■ GIVEN DATA:

○ ○ ○ ○ ○

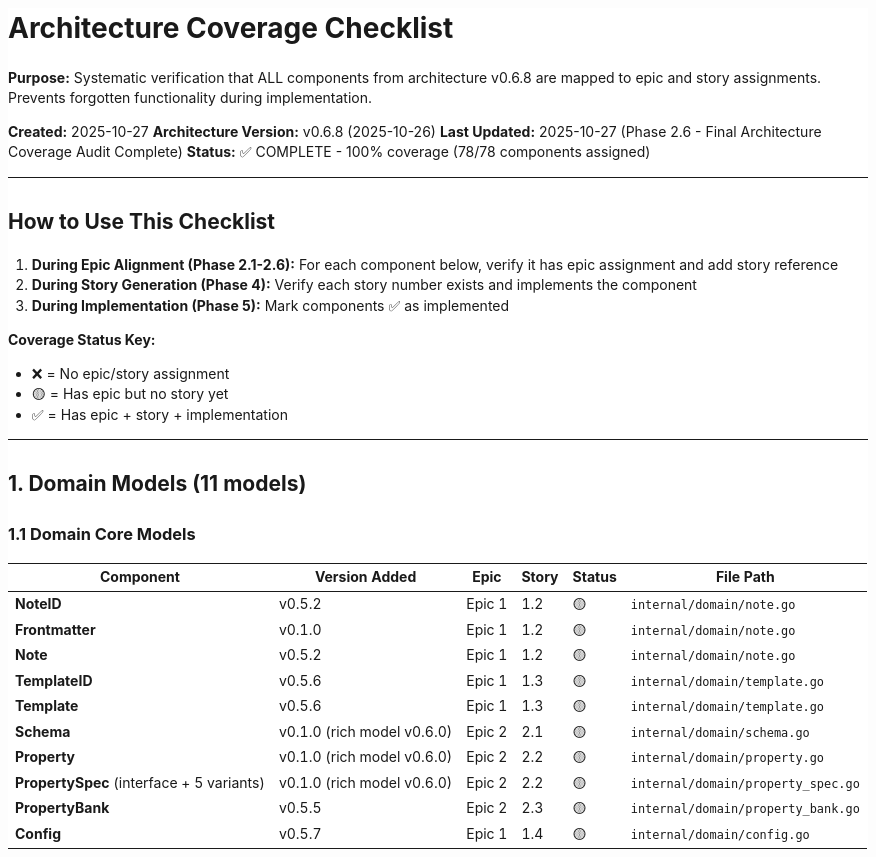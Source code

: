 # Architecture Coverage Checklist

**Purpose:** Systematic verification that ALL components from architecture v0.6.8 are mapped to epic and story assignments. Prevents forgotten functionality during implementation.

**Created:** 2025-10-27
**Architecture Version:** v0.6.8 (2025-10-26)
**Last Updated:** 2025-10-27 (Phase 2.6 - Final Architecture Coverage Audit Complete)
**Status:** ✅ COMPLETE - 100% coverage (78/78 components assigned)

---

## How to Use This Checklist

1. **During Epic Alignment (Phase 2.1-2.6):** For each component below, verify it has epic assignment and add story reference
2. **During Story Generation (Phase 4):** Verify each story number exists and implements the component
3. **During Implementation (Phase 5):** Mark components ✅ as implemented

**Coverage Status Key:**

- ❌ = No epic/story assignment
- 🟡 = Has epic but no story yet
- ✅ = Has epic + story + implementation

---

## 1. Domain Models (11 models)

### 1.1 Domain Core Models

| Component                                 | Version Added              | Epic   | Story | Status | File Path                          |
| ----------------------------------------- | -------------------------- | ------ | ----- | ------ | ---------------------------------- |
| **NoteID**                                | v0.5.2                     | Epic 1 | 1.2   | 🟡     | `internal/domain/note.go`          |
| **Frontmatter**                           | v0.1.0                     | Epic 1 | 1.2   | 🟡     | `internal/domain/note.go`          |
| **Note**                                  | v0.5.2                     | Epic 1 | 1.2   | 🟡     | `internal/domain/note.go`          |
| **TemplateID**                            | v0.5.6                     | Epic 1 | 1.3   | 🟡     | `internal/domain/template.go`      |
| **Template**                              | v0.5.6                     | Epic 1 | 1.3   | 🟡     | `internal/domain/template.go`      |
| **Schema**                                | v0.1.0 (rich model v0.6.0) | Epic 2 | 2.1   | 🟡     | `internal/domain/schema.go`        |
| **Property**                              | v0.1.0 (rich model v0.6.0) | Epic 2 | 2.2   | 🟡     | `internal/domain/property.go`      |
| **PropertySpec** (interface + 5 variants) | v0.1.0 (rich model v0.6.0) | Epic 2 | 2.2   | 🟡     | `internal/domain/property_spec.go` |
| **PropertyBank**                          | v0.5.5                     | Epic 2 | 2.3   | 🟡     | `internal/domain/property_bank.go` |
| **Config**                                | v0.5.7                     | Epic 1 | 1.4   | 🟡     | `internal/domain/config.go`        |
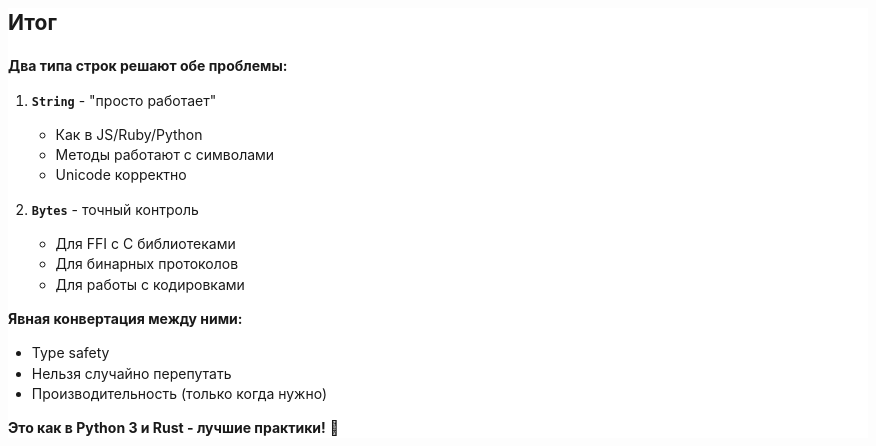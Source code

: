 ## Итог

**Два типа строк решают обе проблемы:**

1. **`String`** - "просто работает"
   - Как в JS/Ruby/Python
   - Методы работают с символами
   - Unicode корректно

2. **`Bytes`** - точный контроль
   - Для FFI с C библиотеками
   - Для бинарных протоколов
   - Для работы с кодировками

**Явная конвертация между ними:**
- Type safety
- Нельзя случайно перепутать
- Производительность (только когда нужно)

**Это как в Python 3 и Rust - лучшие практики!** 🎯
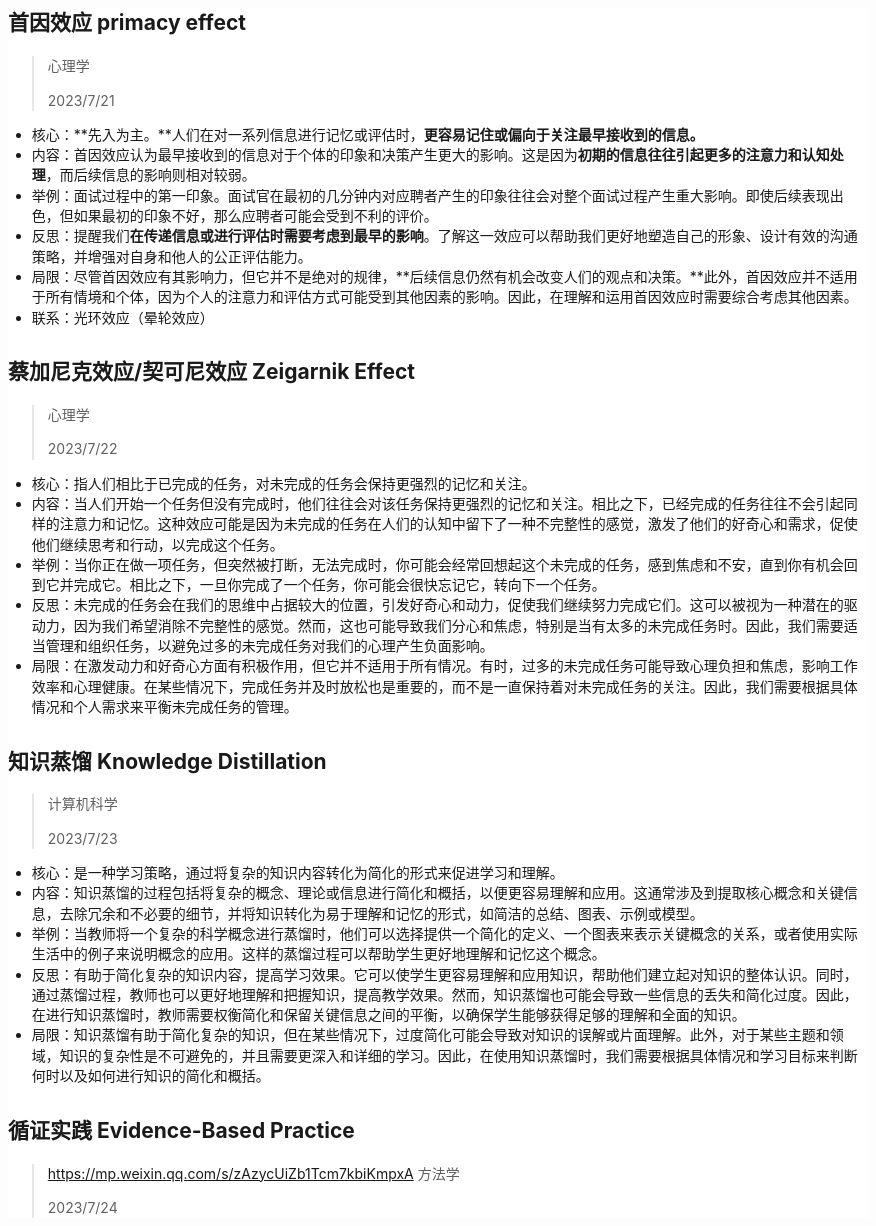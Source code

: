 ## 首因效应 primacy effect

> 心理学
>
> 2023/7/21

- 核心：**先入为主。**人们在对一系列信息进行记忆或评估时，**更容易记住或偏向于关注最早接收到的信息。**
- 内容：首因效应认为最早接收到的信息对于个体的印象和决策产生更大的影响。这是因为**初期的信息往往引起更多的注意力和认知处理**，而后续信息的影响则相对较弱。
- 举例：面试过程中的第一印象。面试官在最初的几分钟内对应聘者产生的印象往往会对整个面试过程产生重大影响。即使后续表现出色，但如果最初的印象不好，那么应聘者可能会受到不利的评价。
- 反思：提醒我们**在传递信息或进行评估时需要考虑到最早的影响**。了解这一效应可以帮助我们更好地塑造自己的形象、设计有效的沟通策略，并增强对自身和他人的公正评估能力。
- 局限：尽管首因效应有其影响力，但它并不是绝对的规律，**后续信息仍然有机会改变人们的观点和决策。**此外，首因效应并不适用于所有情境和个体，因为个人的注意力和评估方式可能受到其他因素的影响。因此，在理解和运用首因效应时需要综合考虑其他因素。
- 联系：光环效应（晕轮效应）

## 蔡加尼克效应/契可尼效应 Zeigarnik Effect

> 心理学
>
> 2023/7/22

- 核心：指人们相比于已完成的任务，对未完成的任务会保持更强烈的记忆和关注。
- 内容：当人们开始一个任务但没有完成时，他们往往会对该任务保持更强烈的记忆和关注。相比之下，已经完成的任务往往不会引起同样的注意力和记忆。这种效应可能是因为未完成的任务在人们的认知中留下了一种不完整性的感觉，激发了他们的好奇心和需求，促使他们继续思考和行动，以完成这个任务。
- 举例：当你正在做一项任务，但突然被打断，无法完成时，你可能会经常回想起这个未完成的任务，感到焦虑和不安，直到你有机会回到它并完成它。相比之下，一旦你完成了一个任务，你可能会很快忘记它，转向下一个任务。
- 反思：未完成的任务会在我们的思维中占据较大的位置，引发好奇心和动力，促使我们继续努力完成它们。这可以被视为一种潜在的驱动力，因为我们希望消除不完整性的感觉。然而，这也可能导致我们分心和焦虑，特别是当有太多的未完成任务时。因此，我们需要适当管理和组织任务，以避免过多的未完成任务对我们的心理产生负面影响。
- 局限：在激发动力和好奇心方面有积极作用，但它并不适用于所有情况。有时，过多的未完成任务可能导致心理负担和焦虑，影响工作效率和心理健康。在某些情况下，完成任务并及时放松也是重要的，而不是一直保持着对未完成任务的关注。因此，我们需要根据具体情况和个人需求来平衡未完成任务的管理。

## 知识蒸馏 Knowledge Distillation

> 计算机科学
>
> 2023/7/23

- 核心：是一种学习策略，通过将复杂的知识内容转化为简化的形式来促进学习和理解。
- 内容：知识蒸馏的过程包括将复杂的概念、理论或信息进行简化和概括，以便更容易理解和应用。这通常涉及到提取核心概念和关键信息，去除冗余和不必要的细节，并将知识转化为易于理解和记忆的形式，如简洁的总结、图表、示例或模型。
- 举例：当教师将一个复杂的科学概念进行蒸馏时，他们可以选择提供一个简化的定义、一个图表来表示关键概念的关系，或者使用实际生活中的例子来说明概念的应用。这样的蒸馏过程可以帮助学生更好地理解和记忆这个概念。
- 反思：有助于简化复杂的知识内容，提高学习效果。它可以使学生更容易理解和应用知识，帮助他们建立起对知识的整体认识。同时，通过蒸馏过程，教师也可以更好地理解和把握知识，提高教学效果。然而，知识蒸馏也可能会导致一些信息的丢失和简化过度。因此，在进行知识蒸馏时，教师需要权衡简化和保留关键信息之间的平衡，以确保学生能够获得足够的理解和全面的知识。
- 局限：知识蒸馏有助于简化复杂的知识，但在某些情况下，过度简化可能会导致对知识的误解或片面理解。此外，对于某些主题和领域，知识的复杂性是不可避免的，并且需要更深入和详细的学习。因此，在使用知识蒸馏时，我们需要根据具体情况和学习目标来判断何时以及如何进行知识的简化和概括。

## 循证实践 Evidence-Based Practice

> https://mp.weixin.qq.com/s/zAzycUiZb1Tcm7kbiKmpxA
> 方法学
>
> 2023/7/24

○ ○ ○ ○ ○

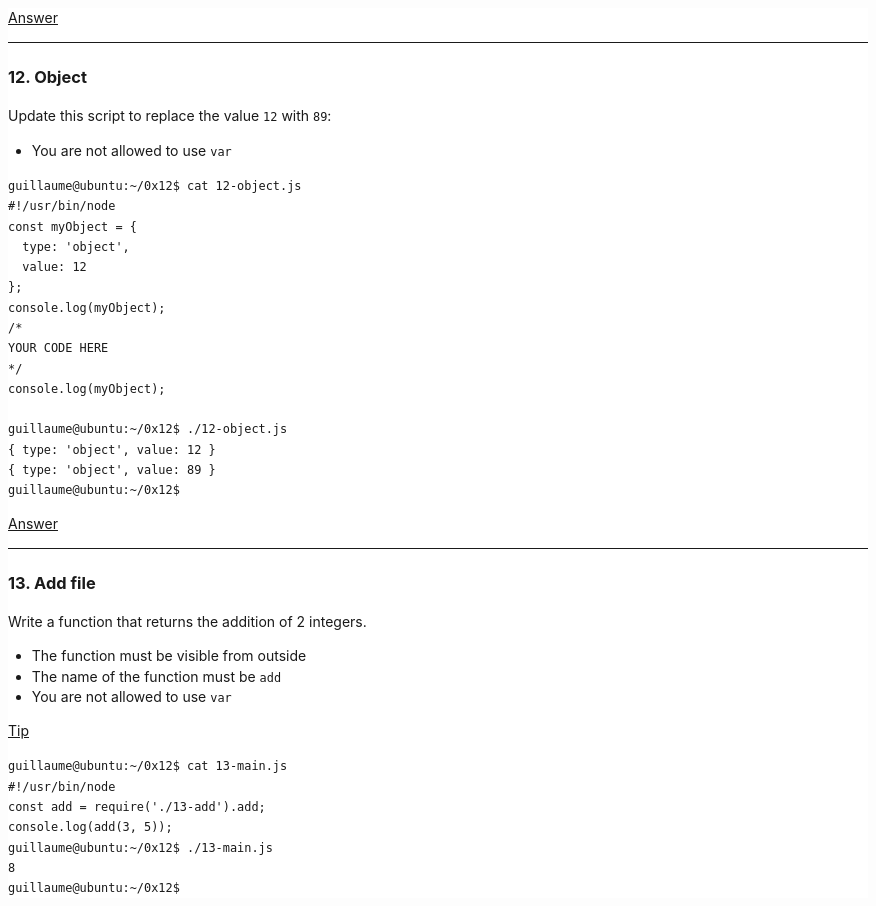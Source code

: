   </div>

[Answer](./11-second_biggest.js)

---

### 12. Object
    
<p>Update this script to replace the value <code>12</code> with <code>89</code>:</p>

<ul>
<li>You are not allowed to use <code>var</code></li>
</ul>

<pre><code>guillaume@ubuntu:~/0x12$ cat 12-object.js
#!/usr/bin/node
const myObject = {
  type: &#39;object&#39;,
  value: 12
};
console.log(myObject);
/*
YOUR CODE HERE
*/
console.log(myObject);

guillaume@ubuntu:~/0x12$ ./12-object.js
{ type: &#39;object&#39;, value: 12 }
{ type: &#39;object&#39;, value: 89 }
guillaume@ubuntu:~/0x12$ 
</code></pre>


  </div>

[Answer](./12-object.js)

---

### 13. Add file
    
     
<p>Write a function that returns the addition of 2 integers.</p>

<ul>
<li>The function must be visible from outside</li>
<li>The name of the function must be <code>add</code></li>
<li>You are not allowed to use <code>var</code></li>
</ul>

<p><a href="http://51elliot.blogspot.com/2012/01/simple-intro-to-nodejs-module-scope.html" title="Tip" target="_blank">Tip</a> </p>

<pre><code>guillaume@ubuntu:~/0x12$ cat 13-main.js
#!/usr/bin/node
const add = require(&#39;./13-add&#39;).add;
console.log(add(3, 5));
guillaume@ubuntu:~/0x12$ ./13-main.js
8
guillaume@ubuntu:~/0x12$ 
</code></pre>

○ ○ ○ ○ ○

■ YOUR ASSIGNMENT: Isolate the lines above that contain the word "Checklist" and copy them.

■ SOLUTION TO THIS TASK:
: # Architecture Coverage Checklist
## How to Use This Checklist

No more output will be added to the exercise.